After every basketball game, win or lose, the UNC band plays the alma mater and fight song. The Carolina people stand and sing. Barnes knew Dean had heard the song thousands of times. He started to play.

Dean jumped to his feet. He waved at his wife, Linnea, to stand with him. He put his hand over his heart and sang from memory:

Hark the sound of Tar Heel voices

Ringing clear and true.

Singing Carolina's praises,

Shouting N-C-U.

Hail to the brightest star of all

Clear its radiance shine

Carolina priceless gem,

Receive all praises thine.

I'm a Tar Heel born, I'm a Tar Heel bred, and when I die I'm a Tar Heel dead!

So it's rah-rah Car'lina-lina, rah-rah Car'lina-lina, rah-rah Carolina, rah, rah, rah!

"It was just pure joy. That uninhibited joy in the music," Linnea says. "It's one of those moments that you know there's more there, or momentarily there, than sometimes you're aware of."

Here is a story about one of the most important moments early in his coaching career:

Dean Smith and a civil rights legacy

From that piece:

In 1948, the Trojans placed third in the state tournament. The next year, a member of the Trojans -- the aforementioned young player -- went to Buck Weaver, the principal, to try to get the two teams merged; and he would not give up after initially being rebuffed. He wanted to win a championship by fielding the best players possible.

That player was Dean Smith -- the same Dean Smith who helped integrate ACC basketball by recruiting Charlie Scott to play at the University of North Carolina in 1966.

Weaver's hesitation was because he thought it would smash the special segregation of social life between whites and blacks, especially at the dances that were often held after the Trojans' basketball games.
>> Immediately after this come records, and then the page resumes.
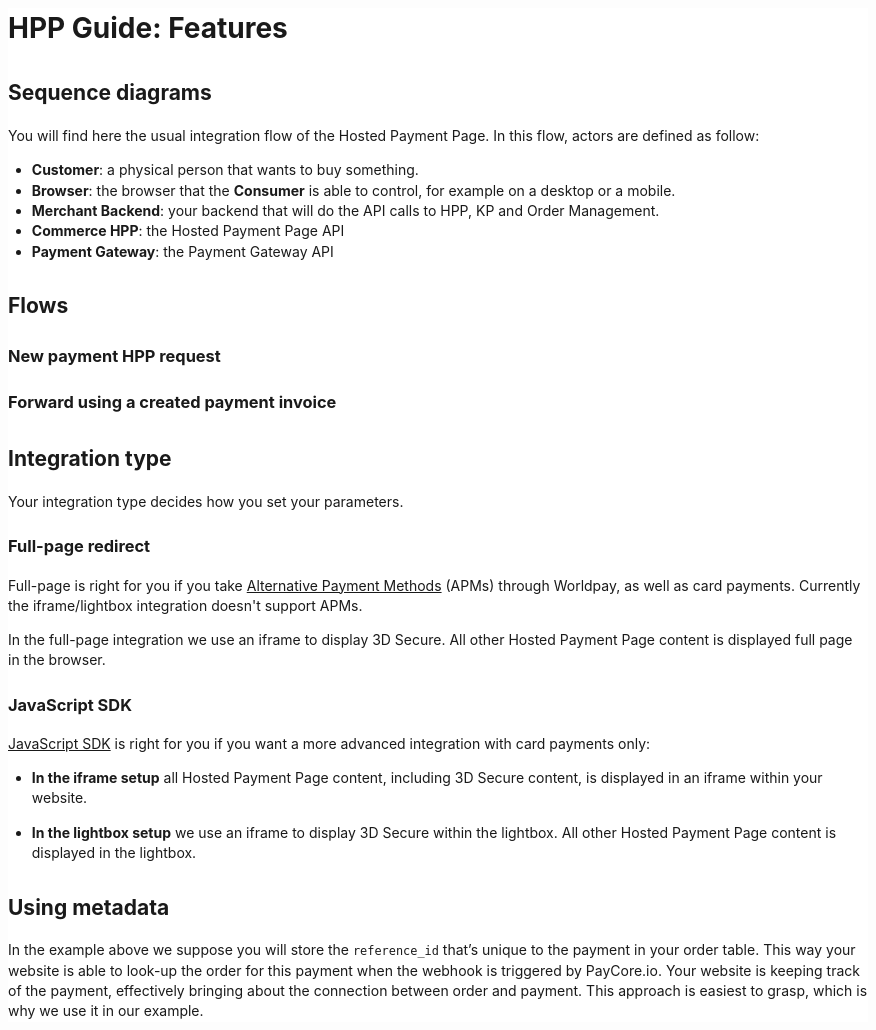 # HPP Guide: Features


## Sequence diagrams

You will find here the usual integration flow of the Hosted Payment Page. In this flow, actors are defined as follow:

-   **Customer**: a physical person that wants to buy something.
-   **Browser**: the browser that the  **Consumer**  is able to control, for example on a desktop or a mobile.
-   **Merchant Backend**: your backend that will do the API calls to HPP, KP and Order Management.
-   **Commerce HPP**: the Hosted Payment Page API
-   **Payment Gateway**: the Payment Gateway API

## Flows

### New payment HPP request

### Forward using a created payment invoice


## Integration type

Your integration type decides how you set your parameters.

### Full-page redirect

Full-page is right for you if you take  [Alternative Payment Methods](#)  (APMs) through Worldpay, as well as card payments. Currently the iframe/lightbox integration doesn't support APMs.

In the full-page integration we use an iframe to display 3D Secure. All other Hosted Payment Page content is displayed full page in the browser.

### JavaScript SDK

[JavaScript SDK](#)  is right for you if you want a more advanced integration with card payments only:

-   **In the iframe setup**  all Hosted Payment Page content, including 3D Secure content, is displayed in an iframe within your website.
    
-   **In the lightbox setup**  we use an iframe to display 3D Secure within the lightbox. All other Hosted Payment Page content is displayed in the lightbox.

## Using metadata

In the example above we suppose you will store the  `reference_id`  that’s unique to the payment in your order table. This way your website is able to look-up the order for this payment when the webhook is triggered by PayCore.io. Your website is keeping track of the payment, effectively bringing about the connection between order and payment. This approach is easiest to grasp, which is why we use it in our example.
Topeka's football, track and baseball teams, as we've mentioned, already were integrated. But there were no dances after those games.

With Smith in the middle, the pressure on Weaver grew; and after the 1948-49 season, Topeka High School's basketball team was integrated. The next season, there were three African-Americans on the Trojans' junior varsity squad; and in the 1951 season, Bill Petersen became the first-ever African-American varsity basketball player at Topeka.

By then, Smith was a star at the University of Kansas.

Some of the alumni from the old Ramblers teams later played significant roles in the city of Topeka and around the country. Joe Douglas became Topeka's first African-American fire chief. Jack Alexander became the city's water commissioner. Coach Merle Ross became an administrator for Topeka's elementary schools. Ira Hutchinson became the first African-American to serve as deputy director of the National Park Service.

None, though, had greater impact than Oliver Brown and Charles Scott did with their roles in Brown v. Board of Education in 1954, which literally changed the course of America's racial and civil rights history. Scott was one of the counsels for the NAACP, which brought the suit. (There is some irony here in that the player Smith chose to help integrate ACC basketball had the same name.) Brown was the plaintiff named in the suit representing 13 parents and their 20 children. He is the Brown in Brown v. Board of Education of Topeka. A former Rambler!

When Smith came for his induction into the National Consortium for Academics and Sports (NCAS) Hall of Fame, we talked at length about the impact our fathers had on our subsequent involvements with civil rights issues. He knew that my dad had helped integrate the NBA by signing Nat "Sweetwater" Clifton in 1950, and he told me that his father, Alfred Smith, helped integrate sports in Emporia, Kan. As the coach at Emporia High, Alfred Smith put the first African-American player in school history on his team, in 1932. Emporia won the state championship in 1934, becoming the first integrated team to win the state title.